God's given us today, July 10th.
How will I spend it?
If I'm scared, I am not trusting.
Fear and Trust are opposites and cannot exist at the same time.
I thought back to a recent conversation I had with a friend expressing that I was worried that it will be impossibly to even have an honest election. I ended the conversation by saying, "but the Lord needs all of this to happen in order to fulfill his plan, so we just have to rest in Him".
As I walked away from that conversation I found myself not long afterward worrying this time about 'defunding the police departments'...
Did my worry honor the Lord? Did it change tomorrow? Did it demonstrate trust?

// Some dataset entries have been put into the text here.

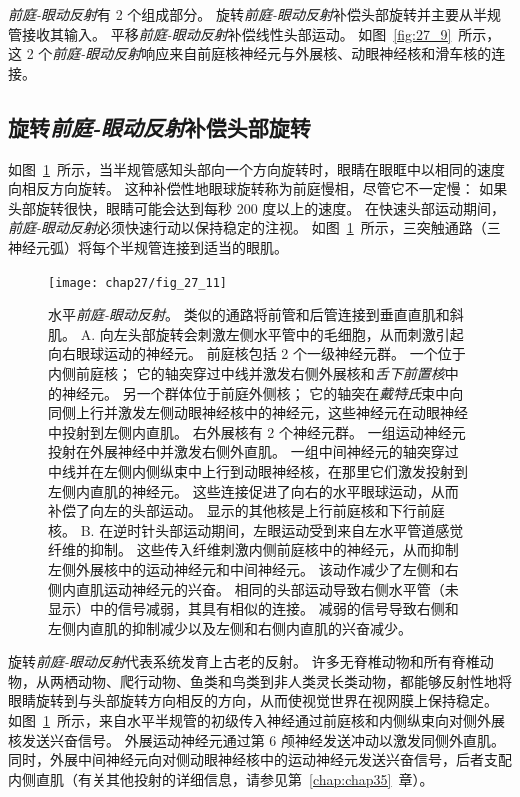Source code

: \textit{前庭-眼动反射}有 2 个组成部分。
旋转\textit{前庭-眼动反射}补偿头部旋转并主要从半规管接收其输入。
平移\textit{前庭-眼动反射}补偿线性头部运动。
如图~\ref{fig:27_9}~所示，这 2 个\textit{前庭-眼动反射}响应来自前庭核神经元与外展核、动眼神经核和滑车核的连接。



\subsection{旋转\textit{前庭-眼动反射}补偿头部旋转}

如图~\ref{fig:27_11}~所示，当半规管感知头部向一个方向旋转时，眼睛在眼眶中以相同的速度向相反方向旋转。
这种补偿性地眼球旋转称为前庭慢相，尽管它不一定慢：
如果头部旋转很快，眼睛可能会达到每秒 200 度以上的速度。
在快速头部运动期间，\textit{前庭-眼动反射}必须快速行动以保持稳定的注视。
如图~\ref{fig:27_11}~所示，三突触通路（三神经元弧）将每个半规管连接到适当的眼肌。


\begin{figure}[htbp]
	\centering
	\texttt{[image: chap27/fig\_27\_11]}
	\caption{水平\textit{前庭-眼动反射}。
		类似的通路将前管和后管连接到垂直直肌和斜肌。
		A. 向左头部旋转会刺激左侧水平管中的毛细胞，从而刺激引起向右眼球运动的神经元。
		前庭核包括 2 个一级神经元群。
		一个位于内侧前庭核；
		它的轴突穿过中线并激发右侧外展核和\textit{舌下前置核}中的神经元。
		另一个群体位于前庭外侧核；
		它的轴突在\textit{戴特氏}束中向同侧上行并激发左侧动眼神经核中的神经元，这些神经元在动眼神经中投射到左侧内直肌。
		右外展核有 2 个神经元群。
		一组运动神经元投射在外展神经中并激发右侧外直肌。
		一组中间神经元的轴突穿过中线并在左侧内侧纵束中上行到动眼神经核，在那里它们激发投射到左侧内直肌的神经元。
		这些连接促进了向右的水平眼球运动，从而补偿了向左的头部运动。
		显示的其他核是上行前庭核和下行前庭核。
		B. 在逆时针头部运动期间，左眼运动受到来自左水平管道感觉纤维的抑制。
		这些传入纤维刺激内侧前庭核中的神经元，从而抑制左侧外展核中的运动神经元和中间神经元。
		该动作减少了左侧和右侧内直肌运动神经元的兴奋。
		相同的头部运动导致右侧水平管（未显示）中的信号减弱，其具有相似的连接。
		减弱的信号导致右侧和左侧内直肌的抑制减少以及左侧和右侧内直肌的兴奋减少\cite{sugiuchi2005vestibular}。}
	\label{fig:27_11}
\end{figure}


旋转\textit{前庭-眼动反射}代表系统发育上古老的反射。
许多无脊椎动物和所有脊椎动物，从两栖动物、爬行动物、鱼类和鸟类到非人类灵长类动物，都能够反射性地将眼睛旋转到与头部旋转方向相反的方向，从而使视觉世界在视网膜上保持稳定。
如图~\ref{fig:27_11}~所示，来自水平半规管的初级传入神经通过前庭核和内侧纵束向对侧外展核发送兴奋信号。
外展运动神经元通过第 6 颅神经发送冲动以激发同侧外直肌。
同时，外展中间神经元向对侧动眼神经核中的运动神经元发送兴奋信号，后者支配内侧直肌（有关其他投射的详细信息，请参见第~\ref{chap:chap35}~章）。


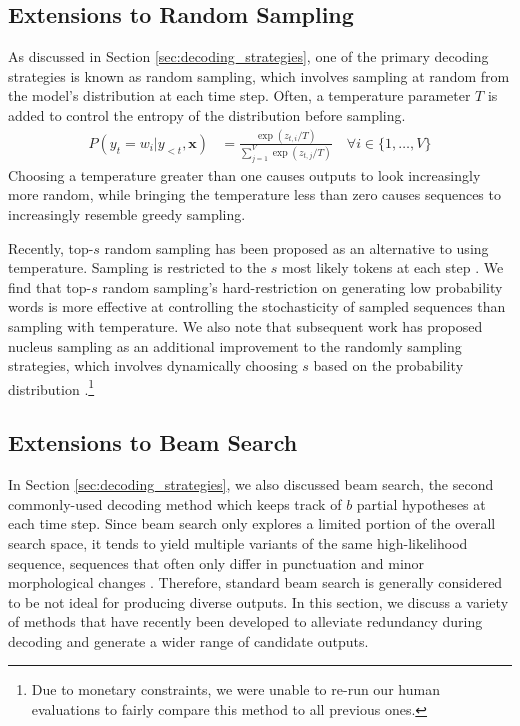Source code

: \documentclass[thesis.tex]{subfiles}
\begin{document}
\subsection{Extensions to Random Sampling}

As discussed in Section \ref{sec:decoding_strategies}, one of the primary decoding strategies is known as random sampling, which involves sampling at random from the model's distribution at each time step. Often, a temperature parameter $T$ is added to control the entropy of the distribution before sampling.
\begin{align}
    P(y_t = w_i | y_{<t}, \mathbf{x}) &= \frac{\exp(z_{t,i}/T)}{\sum_{j=1}^{V}{\exp{(z_{t,j}/T)}}} \quad 
    \forall i \in \{1,\ldots,V\}
\end{align}
Choosing a temperature greater than one causes outputs to look increasingly more random, while bringing the temperature less than zero causes sequences to increasingly resemble greedy sampling.

Recently, top-$s$ random sampling has been proposed as an alternative to using temperature. Sampling is restricted to the $s$ most likely tokens at each step \cite{fan2018hierarchical,radford2019language}. We find that top-$s$ random sampling's hard-restriction on generating low probability words is more effective at controlling the stochasticity of sampled sequences than sampling with temperature. We also note that subsequent work has proposed nucleus sampling as an additional improvement to the randomly sampling strategies, which involves dynamically choosing $s$ based on the probability distribution \cite{holtzman2020curious}.\footnote{Due to monetary constraints, we were unable to re-run our human evaluations to fairly compare this method to all previous ones.}

\subsection{Extensions to Beam Search}

In Section \ref{sec:decoding_strategies}, we also discussed beam search, the second commonly-used decoding method which keeps track of $b$ partial hypotheses at each time step. Since beam search only explores a limited portion of the overall search space, it tends to yield multiple variants of the same high-likelihood sequence, sequences that often only differ in punctuation and minor morphological changes \citep{li2016mutual}. Therefore, standard beam search is generally considered to be not ideal for producing diverse outputs. In this section, we discuss a variety of methods that have recently been developed to alleviate redundancy during decoding and generate a wider range of candidate outputs.
\end{document}
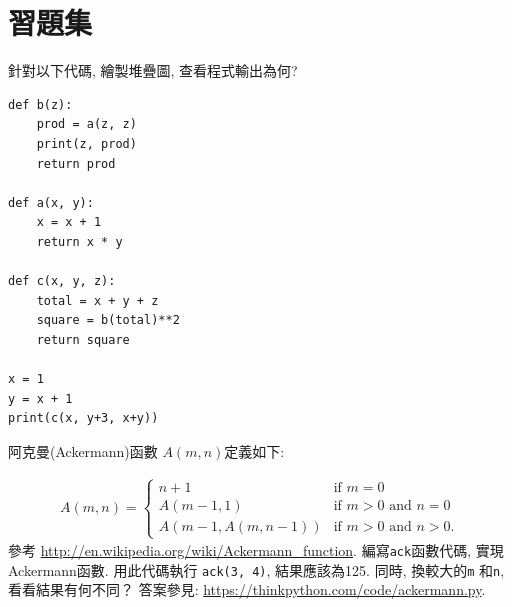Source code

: \documentclass[10pt]{book}
\begin{document}
\section{習題集}

\begin{exercise}
針對以下代碼, 繪製堆疊圖, 查看程式輸出為何?

\begin{verbatim}
def b(z):
    prod = a(z, z)
    print(z, prod)
    return prod

def a(x, y):
    x = x + 1
    return x * y

def c(x, y, z):
    total = x + y + z
    square = b(total)**2
    return square

x = 1
y = x + 1
print(c(x, y+3, x+y))
\end{verbatim}

\end{exercise}


\begin{exercise}
\label{ackermann}

阿克曼(Ackermann)函數 $A(m, n)$定義如下:

\begin{eqnarray*}
A(m, n) = \begin{cases} 
              n+1 & \mbox{if } m = 0 \\ 
        A(m-1, 1) & \mbox{if } m > 0 \mbox{ and } n = 0 \\ 
A(m-1, A(m, n-1)) & \mbox{if } m > 0 \mbox{ and } n > 0.
\end{cases} 
\end{eqnarray*}
%
參考 \url{http://en.wikipedia.org/wiki/Ackermann_function}.
編寫{\tt ack}函數代碼, 實現Ackermann函數. 
用此代碼執行 {\tt ack(3, 4)}, 結果應該為125. 
同時, 換較大的{\tt m} 和{\tt n}, 看看結果有何不同？
答案參見: \url{https://thinkpython.com/code/ackermann.py}.

\end{exercise}
\end{document}

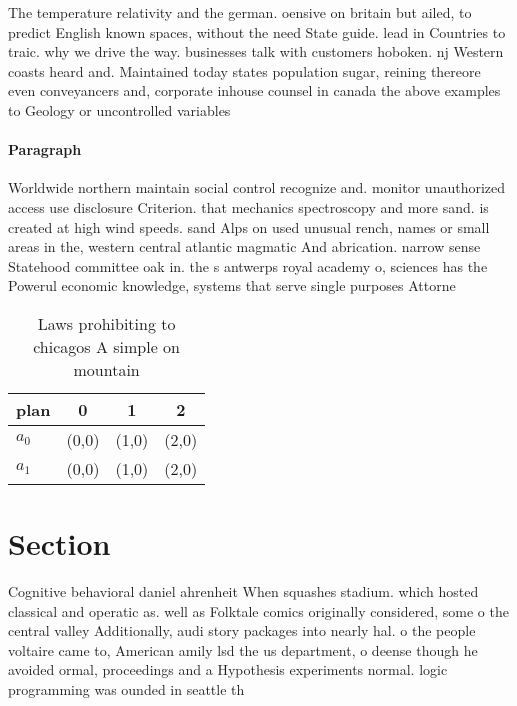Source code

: \documentclass[a4paper]{article}
\begin{document}
The temperature relativity and the german. oensive on britain but ailed, to predict English known spaces, without the need State guide. lead in Countries to traic. why we drive the way. businesses talk with customers hoboken. nj Western coasts heard and. Maintained today states population sugar, reining thereore even conveyancers and, corporate inhouse counsel in canada the above examples to Geology or uncontrolled variables 

\paragraph{Paragraph}
Worldwide northern maintain social control recognize and. monitor unauthorized access use disclosure Criterion. that mechanics spectroscopy and more sand. is created at high wind speeds. sand Alps on used unusual rench, names or small areas in the, western central atlantic magmatic And abrication. narrow sense Statehood committee oak in. the s antwerps royal academy o, sciences has the Powerul economic knowledge, systems that serve single purposes Attorne


\begin{table}
\begin{adjustbox}{width=0.6\columnwidth}
\begin{tabular}{|l|l|l|l|}
\hline
\textbf{plan} & \multicolumn{1}{c|}{\textbf{0}} & \multicolumn{1}{c|}{\textbf{1}} & \multicolumn{1}{c|}{\textbf{2}} \\ \hline
\textbf{$a_0$}  & (0,0) & (1,0) & (2,0) \\ \hline
\textbf{$a_1$}  & (0,0) & (1,0) & (2,0) \\ \hline
\end{tabular}
\end{adjustbox}
\caption{Laws prohibiting to chicagos A simple on mountain
}
\end{table}

\section{Section}

Cognitive behavioral daniel ahrenheit When squashes stadium. which hosted classical and operatic as. well as Folktale comics originally considered, some o the central valley Additionally, audi story packages into nearly hal. o the people voltaire came to, American amily lsd the us department, o deense though he avoided ormal, proceedings and a Hypothesis experiments normal. logic programming was ounded in seattle th
\end{document}
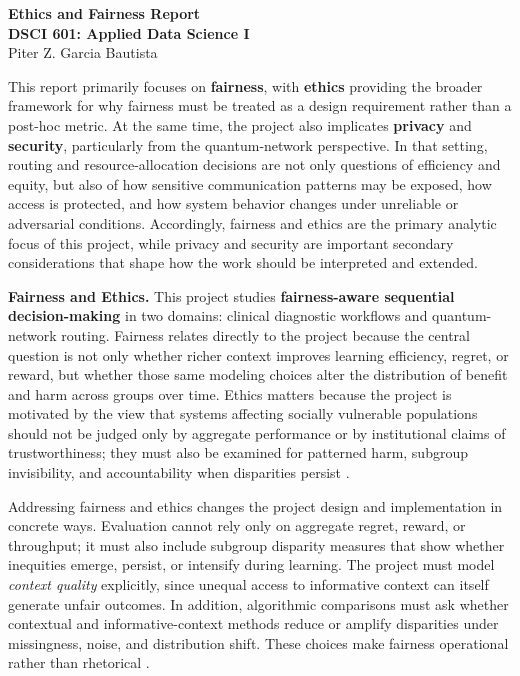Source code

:\documentclass[10pt]{article}
\begin{document}
\begin{center}
{\large\textbf{Ethics and Fairness Report}}\\
\textbf{DSCI 601: Applied Data Science I}\\
Piter Z. Garcia Bautista
\end{center}

This report primarily focuses on \textbf{fairness}, with \textbf{ethics} providing the broader framework for why fairness must be treated as a design requirement rather than a post-hoc metric. At the same time, the project also implicates \textbf{privacy} and \textbf{security}, particularly from the quantum-network perspective. In that setting, routing and resource-allocation decisions are not only questions of efficiency and equity, but also of how sensitive communication patterns may be exposed, how access is protected, and how system behavior changes under unreliable or adversarial conditions. Accordingly, fairness and ethics are the primary analytic focus of this project, while privacy and security are important secondary considerations that shape how the work should be interpreted and extended.

\textbf{Fairness and Ethics.}
This project studies \textbf{fairness-aware sequential decision-making} in two domains: clinical diagnostic workflows and quantum-network routing. Fairness relates directly to the project because the central question is not only whether richer context improves learning efficiency, regret, or reward, but whether those same modeling choices alter the distribution of benefit and harm across groups over time. Ethics matters because the project is motivated by the view that systems affecting socially vulnerable populations should not be judged only by aggregate performance or by institutional claims of trustworthiness; they must also be examined for patterned harm, subgroup invisibility, and accountability when disparities persist \cite{buyl2024,garciaBautista2025}.

Addressing fairness and ethics changes the project design and implementation in concrete ways. Evaluation cannot rely only on aggregate regret, reward, or throughput; it must also include subgroup disparity measures that show whether inequities emerge, persist, or intensify during learning. The project must model \emph{context quality} explicitly, since unequal access to informative context can itself generate unfair outcomes. In addition, algorithmic comparisons must ask whether contextual and informative-context methods reduce or amplify disparities under missingness, noise, and distribution shift. These choices make fairness operational rather than rhetorical \cite{buyl2024,leslie2023}.
\end{document}

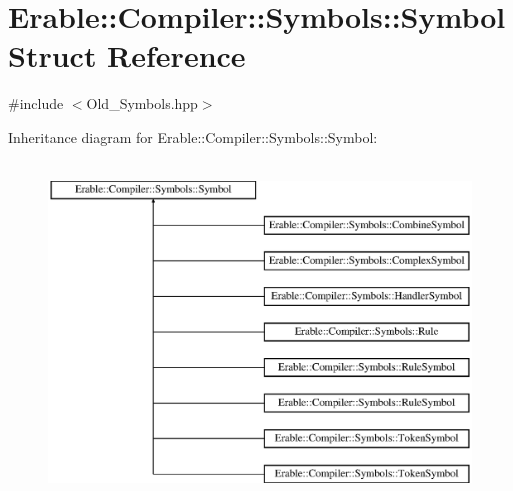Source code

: \hypertarget{class_erable_1_1_compiler_1_1_symbols_1_1_symbol}{}\section{Erable\+::Compiler\+::Symbols\+::Symbol Struct Reference}
\label{class_erable_1_1_compiler_1_1_symbols_1_1_symbol}


{\ttfamily \#include $<$Old\+\_\+\+Symbols.\+hpp$>$}

Inheritance diagram for Erable\+::Compiler\+::Symbols\+::Symbol\+:\begin{figure}[H]
\begin{center}
\leavevmode
\includegraphics[height=9.000000cm]{class_erable_1_1_compiler_1_1_symbols_1_1_symbol}
\end{center}
\end{figure}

No, it instead supports a lack of trust. AND wastes time the Lord gifted me with by allowing me to have today. And over a period of time worry can actually shorten my life by ruining my health.
Matthew 6:27 & 34
What I'm trying to be diligent about is going to prayer the minute I find myself slipping back into worry. For me this means I need to avoid listening to news and anything that takes my eyes off of Jesus. This refocuses my mind toward TODAY and the things that God has placed before me to care for, work on, and spend this day doing. We have the opportunity right now to be the biggest witnesses we've ever been if we can demonstrate a calmness, a kindness and reliance on God, and refuse to become part of the frantic, endless search for answers the world is pursuing!
A watching world cannot deny God's power when they see us rest in Him instead of getting caught up in the worry frenzy around us!